Table 1 summarizes the composition of the run-in and test diets. The run-in diet was consistent with the Acceptable Macronutrient Distribution Range (AMDR) specified by the Institute of Medicine,18 with protein intake at the upper end of the range to enhance satiety during weight loss.19 The LF diet, which had a high glycemic load, was designed to reflect conventional recommendations to reduce dietary fat, emphasize whole grain products, and include a variety of vegetables and fruits.20 The LGI diet aimed to achieve a moderate glycemic load by replacing some grain products and starchy vegetables with sources of healthful fat and low-GI vegetables, legumes, and fruits. The LF and LGI diets had similar protein and fiber contents. The VLC diet was modeled on the Atkins Diet, and had a low glycemic load due to more severe restriction of carbohydrate. We provided 3 grams of fiber with each meal (Metamucil, Procter & Gamble, Cincinnati, OH) during the VLC diet, as recommended.12 To ensure micronutrient adequacy and minimize the influence of micronutrient differences among test diets, we gave each participant a daily multi-vitamin and mineral supplement.

Table 1
Composition of the Run-in and Test Diets (per 2,000 kcal).

Study Outcomes

Assessments conducted during inpatient hospital admissions included resting energy expenditure (REE, the primary outcome) by indirect calorimetry, hormones (leptin, thyroid stimulating hormone [TSH], triiodothyronine [T3], free urinary cortisol), insulin sensitivity (indexes derived from an oral glucose tolerance test21), other metabolic syndrome components (high-density lipoprotein [HDL] cholesterol, total cholesterol, triglycerides, plasminogen activator inhibitor-1 activity [PAI-1], high sensitivity C-reactive protein [CRP], blood pressure), and participant ratings of hunger and well-being. Assessments conducted under free-living conditions included TEE by doubly-labeled water (DLW) and physical activity by accelerometry.

Statistical Analyses

This crossover trial was designed to provide over 80% power to detect a difference of 80 kcal/d in REE between diets, as observed in our prior study.17 The order of diets in the test phase was randomly assigned for each participant. We followed the intention-to-treat principle, ascribing the assigned diet to each measure regardless of compliance.

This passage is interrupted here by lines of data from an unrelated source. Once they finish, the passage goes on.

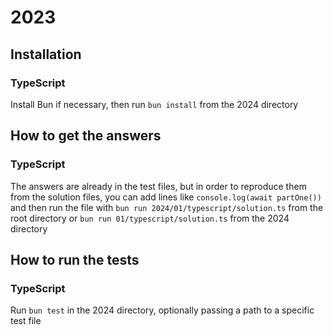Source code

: # 2023

## Installation

### TypeScript

Install Bun if necessary, then run `bun install` from the 2024 directory

## How to get the answers

### TypeScript

The answers are already in the test files, but in order to reproduce them from
the solution files, you can add lines like `console.log(await partOne())` and
then run the file with `bun run 2024/01/typescript/solution.ts` from the root
directory or `bun run 01/typescript/solution.ts` from the 2024 directory

## How to run the tests

### TypeScript

Run `bun test` in the 2024 directory, optionally passing a path to a specific
test file
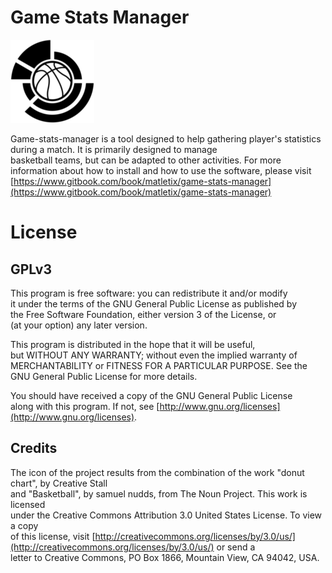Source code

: # Game Stats Manager

![](/assets/icon.png)

Game-stats-manager is a tool designed to help gathering player's statistics  
during a match. It is primarily designed to manage  
basketball teams, but can be adapted to other activities.
For more information about how to install and how to use the software, please
visit [https://www.gitbook.com/book/matletix/game-stats-manager](https://www.gitbook.com/book/matletix/game-stats-manager)

# License

## GPLv3

This program is free software: you can redistribute it and/or modify  
it under the terms of the GNU General Public License as published by  
the Free Software Foundation, either version 3 of the License, or  
\(at your option\) any later version.

This program is distributed in the hope that it will be useful,  
but WITHOUT ANY WARRANTY; without even the implied warranty of  
MERCHANTABILITY or FITNESS FOR A PARTICULAR PURPOSE.  See the  
GNU General Public License for more details.

You should have received a copy of the GNU General Public License  
along with this program.  If not, see [http://www.gnu.org/licenses](http://www.gnu.org/licenses).

## Credits

The icon of the project results from the combination of the work "donut chart", by Creative Stall  
and "Basketball", by samuel nudds, from The Noun Project. This work is licensed  
under the Creative Commons Attribution 3.0 United States License. To view a copy  
of this license, visit [http://creativecommons.org/licenses/by/3.0/us/](http://creativecommons.org/licenses/by/3.0/us/) or send a  
letter to Creative Commons, PO Box 1866, Mountain View, CA 94042, USA.

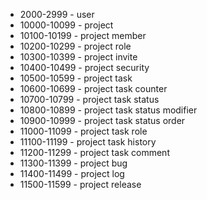 

- 2000-2999 - user
- 10000-10099 - project
- 10100-10199 - project member
- 10200-10299 - project role
- 10300-10399 - project invite
- 10400-10499 - project security
- 10500-10599 - project task
- 10600-10699 - project task counter
- 10700-10799 - project task status
- 10800-10899 - project task status modifier
- 10900-10999 - project task status order
- 11000-11099 - project task role
- 11100-11199 - project task history
- 11200-11299 - project task comment
- 11300-11399 - project bug
- 11400-11499 - project log
- 11500-11599 - project release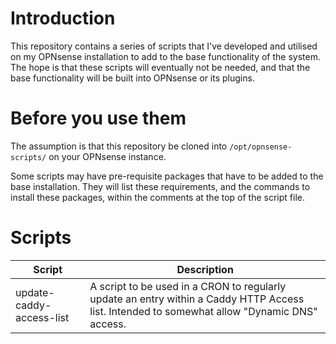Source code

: # Introduction

This repository contains a series of scripts that I've developed and utilised on my OPNsense installation to add to the base functionality of the system. The hope is that these scripts will eventually not be needed, and that the base functionality will be built into OPNsense or its plugins.

# Before you use them

The assumption is that this repository be cloned into `/opt/opnsense-scripts/` on your OPNsense instance.

Some scripts may have pre-requisite packages that have to be added to the base installation. They will list these requirements, and the commands to install these packages, within the comments at the top of the script file.

# Scripts

| Script | Description |
| ------ | ----------- |
| update-caddy-access-list | A script to be used in a CRON to regularly update an entry within a Caddy HTTP Access list. Intended to somewhat allow "Dynamic DNS" access.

Analytic procedures were based on methods for crossover trials described by Senn.22 For each outcome, we fitted a repeated-measures mixed-effects model with measurement period as independent variable (baseline, LF, LGI, VLC), adjusting for sex; age; weight after run-in; sequence of diets; mean weight during measurement period; order of measurement period (baseline always first; test-phase diets second, third, or fourth); within-subject covariance among measurement periods; and, where applicable, correlation among three daily measures within period. Variables with skewed distribution were log-transformed for analysis. One variable with extreme skew (CRP) was rank-transformed for analysis.23

We tested the ‘overall’ null hypothesis of equal mean in the three test-phase periods (H0: LF=LGI=VLC) using a two-sided criterion of P<0.05. Whenever this hypothesis was rejected, we performed pairwise comparisons with a Bonferroni-adjusted criterion of P<0.05/3. We also constructed a test for linear trend across diets, proceeding from highest to lowest glycemic load. We applied an outlier-deletion algorithm with optimal properties, equivalent to ‘robust’ regression.24 As missing values were uncommon (typically 1 per outcome), we did not perform any imputation, relying on the unbiasedness of mixed-effects regression when data are missing at random.25 We used SAS software (version 9.2, Cary, NC) for all computations. Data are presented as mean [95% CI] unless otherwise noted.


We enrolled 32 participants, including 17 males and 15 females. Of these, 11 participants did not complete the study, as summarized in Figure 2. Baseline characteristics for the 21 participants who completed the study are presented in Table 2. Non-completers did not differ from completers with respect to any of these characteristics. During the run-in phase, participants lost 14.3 ± 0.9 kg (mean ± SD), corresponding to 13.6% of baseline body weight. Percent body fat by DXA decreased from mean 33.6 [30.0 to 37.2]% at baseline to 29.1 [25.1 to 33.1]% after weight loss. Energy intake during the test diet phase was 2626 ± 686 kcal/d (mean ± SD). Body weight did not differ significantly among the three diets (LF: 91.5 [87.4 to 95.6] kg; LGI: 91.1 [87.0 to 95.2] kg; VLC: 91.2 [87.1 to 95.3] kg; P=0.80).

Figure 2
Participant Flow Chart
Table 2
Baseline Characteristics of the Study Participants (n=21).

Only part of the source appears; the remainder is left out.